It is fractionally above the lowest rate ever recorded with the ‘gentle turn in the economy’ needing to pick up soon if there is to be a tightening of labour market conditions.
At the same time, the news on unemployment was glum. The unemployment rate rose to 5.3 per cent, with the underemployment rate at a disconcerting 8.5 per cent. Employment fell by 19,000 jobs in October rounding out an ugly picture of the labour market.
The government may bang on about the 1.5 million jobs created since 2013, but this merely reflects population growth and a rise in workforce participation for older Australians as they postpone retirement because of their mortgage debt, low superannuation balances and piddling investment returns on the money they have in savings or in their superannuation.
Sick labour market is no mystery
What you won’t hear the government talk about is the increase of almost 250,000 people in underemployment and over 30,000 in unemployment since the 2013 election.
There are no secrets why the labour market is so slack – it’s the absence of solid, sustained economic growth.
With GDP stuck in the mud well below 3 per cent for many years (it was actually a pitiful 1.4 per cent in the most recent data), firms are not strong enough to hire more workers or to give them a decent pay rise.

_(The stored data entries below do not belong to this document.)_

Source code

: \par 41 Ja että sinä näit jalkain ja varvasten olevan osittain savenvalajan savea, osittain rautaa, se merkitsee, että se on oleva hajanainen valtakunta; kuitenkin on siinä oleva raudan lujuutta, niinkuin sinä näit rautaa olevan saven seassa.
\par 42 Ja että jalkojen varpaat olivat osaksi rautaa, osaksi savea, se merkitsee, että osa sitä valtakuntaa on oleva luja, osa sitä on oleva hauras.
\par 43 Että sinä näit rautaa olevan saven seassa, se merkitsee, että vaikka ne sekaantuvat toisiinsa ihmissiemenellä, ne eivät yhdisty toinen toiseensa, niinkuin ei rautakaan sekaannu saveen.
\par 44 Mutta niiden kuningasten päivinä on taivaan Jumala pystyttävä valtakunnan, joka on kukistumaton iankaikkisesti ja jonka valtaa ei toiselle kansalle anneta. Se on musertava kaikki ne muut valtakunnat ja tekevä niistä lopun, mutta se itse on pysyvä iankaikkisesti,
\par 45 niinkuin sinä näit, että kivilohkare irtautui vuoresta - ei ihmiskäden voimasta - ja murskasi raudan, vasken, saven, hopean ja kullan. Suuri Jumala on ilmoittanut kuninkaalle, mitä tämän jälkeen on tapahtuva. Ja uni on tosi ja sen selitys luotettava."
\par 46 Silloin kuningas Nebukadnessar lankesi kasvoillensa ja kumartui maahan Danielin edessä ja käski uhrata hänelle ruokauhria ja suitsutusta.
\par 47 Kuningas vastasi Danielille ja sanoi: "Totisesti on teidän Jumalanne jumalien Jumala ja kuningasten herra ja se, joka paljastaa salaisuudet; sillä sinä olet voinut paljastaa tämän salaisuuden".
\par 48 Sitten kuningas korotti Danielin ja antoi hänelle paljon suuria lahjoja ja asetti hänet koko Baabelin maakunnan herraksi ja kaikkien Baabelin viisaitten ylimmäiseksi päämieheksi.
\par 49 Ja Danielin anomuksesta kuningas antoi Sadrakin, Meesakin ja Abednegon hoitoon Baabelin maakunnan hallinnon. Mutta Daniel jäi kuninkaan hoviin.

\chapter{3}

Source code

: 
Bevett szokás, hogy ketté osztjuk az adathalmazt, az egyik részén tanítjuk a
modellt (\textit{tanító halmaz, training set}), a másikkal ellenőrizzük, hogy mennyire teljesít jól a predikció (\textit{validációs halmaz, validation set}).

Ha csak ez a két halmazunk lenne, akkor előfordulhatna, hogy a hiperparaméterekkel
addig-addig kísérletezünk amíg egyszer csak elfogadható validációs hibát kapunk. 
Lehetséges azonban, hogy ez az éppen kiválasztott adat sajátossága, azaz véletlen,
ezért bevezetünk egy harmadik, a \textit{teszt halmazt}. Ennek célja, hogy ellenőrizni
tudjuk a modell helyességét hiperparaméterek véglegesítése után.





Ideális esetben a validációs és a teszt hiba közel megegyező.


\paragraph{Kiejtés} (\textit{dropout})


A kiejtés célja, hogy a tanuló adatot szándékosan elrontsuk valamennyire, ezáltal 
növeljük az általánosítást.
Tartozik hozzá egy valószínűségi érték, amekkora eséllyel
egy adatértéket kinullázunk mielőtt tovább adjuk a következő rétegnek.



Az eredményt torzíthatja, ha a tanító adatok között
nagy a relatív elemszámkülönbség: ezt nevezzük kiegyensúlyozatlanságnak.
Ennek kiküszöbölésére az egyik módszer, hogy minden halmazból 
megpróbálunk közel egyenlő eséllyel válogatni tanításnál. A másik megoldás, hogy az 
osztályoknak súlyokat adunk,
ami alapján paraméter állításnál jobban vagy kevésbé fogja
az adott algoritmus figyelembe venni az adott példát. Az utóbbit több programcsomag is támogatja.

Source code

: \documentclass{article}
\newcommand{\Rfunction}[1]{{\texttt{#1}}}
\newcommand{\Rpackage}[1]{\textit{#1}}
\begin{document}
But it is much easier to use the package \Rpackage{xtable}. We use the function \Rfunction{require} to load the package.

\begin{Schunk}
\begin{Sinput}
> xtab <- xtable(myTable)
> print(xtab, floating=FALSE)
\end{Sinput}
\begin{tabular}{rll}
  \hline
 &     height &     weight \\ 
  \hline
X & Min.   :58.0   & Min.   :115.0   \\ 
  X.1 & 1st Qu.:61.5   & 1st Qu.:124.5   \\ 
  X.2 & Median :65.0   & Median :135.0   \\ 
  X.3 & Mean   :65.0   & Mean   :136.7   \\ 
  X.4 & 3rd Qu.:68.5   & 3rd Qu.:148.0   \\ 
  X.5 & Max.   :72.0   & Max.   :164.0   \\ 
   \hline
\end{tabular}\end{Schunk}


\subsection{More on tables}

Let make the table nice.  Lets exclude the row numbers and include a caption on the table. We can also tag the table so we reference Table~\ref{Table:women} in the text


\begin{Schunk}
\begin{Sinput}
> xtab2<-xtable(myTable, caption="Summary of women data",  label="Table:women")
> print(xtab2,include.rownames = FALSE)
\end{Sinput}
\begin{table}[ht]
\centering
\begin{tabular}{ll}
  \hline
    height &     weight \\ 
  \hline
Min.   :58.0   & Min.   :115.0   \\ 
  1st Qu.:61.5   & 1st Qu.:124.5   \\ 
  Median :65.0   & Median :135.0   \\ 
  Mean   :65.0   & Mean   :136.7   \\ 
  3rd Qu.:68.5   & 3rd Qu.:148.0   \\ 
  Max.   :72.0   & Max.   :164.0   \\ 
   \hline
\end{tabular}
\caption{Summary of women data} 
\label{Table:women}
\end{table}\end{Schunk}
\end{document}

If business were making money, expanding and meeting new orders in a strong economy, they would be hiring strongly, adding to worker’s hours and having to pay decent pay increases to attract and retain talent.
And they would do so happily knowing the buoyant economy would carry them along a little longer.
Governments obsessed with budget surpluses are giving their public servants miserly pay increases is also spilling over to the private sector labour market funk.
Fingers crossed the economy fixes itself
The hope is for the economy to pick up.
To its credit, the RBA has belated recognised its errors of mid-2017 to mid-2019 and has slashed interest rates. Two cheers for the RBA.
It knows monetary policy works, and that the interest rate sensitive part of the economy are already responding to the recent interest rate reductions.
But it will take some time to flow through to the economy.
The Morrison government, on the other hand, has its head in the clouds.
The budget numbers confirm that the government continues to pursue an anti-growth fiscal austerity approach aimed solely at the budget bottom line.
A budget surplus versus higher unemployment, if you like.
Government spending is undershooting the conservative estimates made at budget time. At the same time, the Morrison government has emerged as the second highest taxing government Australia has ever had.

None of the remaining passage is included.